In the article “The IT Audit That Boosts Innovation”, the authors discuss the problems that currently exist between the two departments in many companies, offer solutions to bridge the gap between the two departments, and identify key points that CEOs and IT departments can improve and build their business around. This paper will analyze the article’s points and provide examples of how the article’s ideals can be applied to the accounting profession.
In today's business environment, R&D and IT departments often lack high levels of collaboration. This is largely due to the belief that IT's computerized and standardized objectives will limit the creative components necessary to foster innovation during the R&D process. However, businesses that continue to hold this philosophy are likely to lose future market share to businesses that expand the use of IT in their R&D departments, leading to an increase in the speed and quality of innovation.
The cause of slow IT implementation within R&D is rooted in the belief that creativity cannot or should not be organized into a cold, hard business process. Developers of products are often uneasy about following a structured system for an activity that has historically been free-flowing, idea driven, and human in nature. The belief that technology cannot or should not perform a “human” task is not a new one, and people will maintain distaste for change in other areas long after IT has been heavily implemented in R&D departments around the world. According to Marianne Bradford, author of Modern ERP, “Without change, performance would never improve. Successful companies have a culture that keeps moving and changing proactively” (Modern ERP pg 89). Companies cannot afford to resist change because there will be other companies that embrace it and thrive.

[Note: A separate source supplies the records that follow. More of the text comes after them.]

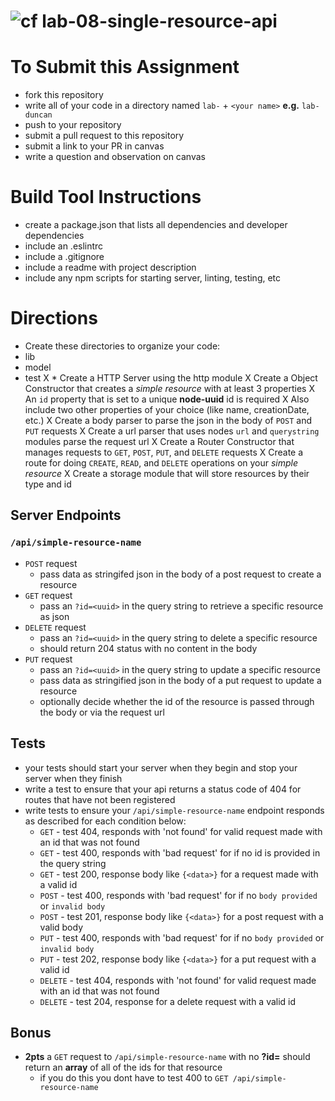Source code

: ![cf](https://i.imgur.com/7v5ASc8.png) lab-08-single-resource-api
=====

# To Submit this Assignment
  * fork this repository
  * write all of your code in a directory named `lab-` + `<your name>` **e.g.** `lab-duncan`
  * push to your repository
  * submit a pull request to this repository
  * submit a link to your PR in canvas
  * write a question and observation on canvas

# Build Tool Instructions
* create a package.json that lists all dependencies and developer dependencies
* include an .eslintrc
* include a .gitignore
* include a readme with project description
* include any npm scripts for starting server, linting, testing, etc

# Directions
* Create these directories to organize your code:
 * lib
 * model
 * test
X * Create a HTTP Server using the http module
X Create a Object Constructor that creates a _simple resource_ with at least 3 properties
  X An `id` property that is set to a unique **node-uuid** id is required
 X Also include two other properties of your choice (like name, creationDate, etc.)
X Create a body parser to parse the json in the body of `POST` and `PUT` requests
X Create a url parser that uses nodes `url` and `querystring` modules parse the request url
X Create a Router Constructor that manages requests to `GET`, `POST`, `PUT`, and `DELETE` requests
X Create a route for doing `CREATE`, `READ`, and `DELETE` operations on your _simple resource_
X Create a storage module that will store resources by their type and id

## Server Endpoints
### `/api/simple-resource-name`
* `POST` request
  * pass data as stringifed json in the body of a post request to create a resource
* `GET` request
  * pass an `?id=<uuid>` in the query string to retrieve a specific resource as json
* `DELETE` request
  * pass an `?id=<uuid>` in the query string to delete a specific resource
  * should return 204 status with no content in the body
* `PUT` request
  * pass an `?id=<uuid>` in the query string to update a specific resource
  * pass data as stringified json in the body of a put request to update a resource
  * optionally decide whether the id of the resource is passed through the body or via the request url

## Tests
* your tests should start your server when they begin and stop your server when they finish
* write a test to ensure that your api returns a status code of 404 for routes that have not been registered
* write tests to ensure your `/api/simple-resource-name` endpoint responds as described for each condition below:
  * `GET` - test 404, responds with 'not found' for valid request made with an id that was not found
  * `GET` - test 400, responds with 'bad request' for if no id is provided in the query string
  * `GET` - test 200, response body like `{<data>}` for a request made with a valid id
  * `POST` - test 400, responds with 'bad request' for if no `body provided` or `invalid body`
  * `POST` - test 201, response body like  `{<data>}` for a post request with a valid body
  * `PUT` - test 400, responds with 'bad request' for if no `body provided` or `invalid body`
  * `PUT` - test 202, response body like  `{<data>}` for a put request with a valid  id
  * `DELETE` - test 404, responds with 'not found' for valid request made with an id that was not found
  * `DELETE` - test 204, response for a delete request with a valid id


## Bonus
* **2pts** a `GET` request to `/api/simple-resource-name` with no **?id=** should return an **array** of all of the ids for that resource
  * if you do this you dont have to test 400 to `GET /api/simple-resource-name`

Resisting change is natural for many people and is the very reason that change management is needed in organizations of all sizes. This quality seems especially true when it comes to technology, and is exaggerated even further by the belief that technology cannot perform the task to the same standard as a human. However, businesses must change. In his article, “IT Doesn’t Matter”, Nicholas Carr writes, “Twenty years ago most executives looked down on computers as proletarian tools - glorified typewriters and calculators - best relegated to low level employees like secretaries, analysts, and technicians. It was a rare executive who would let his fingers touch a keyboard...” (Carr). In time, excluding IT from R&D may seem like just as blind a choice.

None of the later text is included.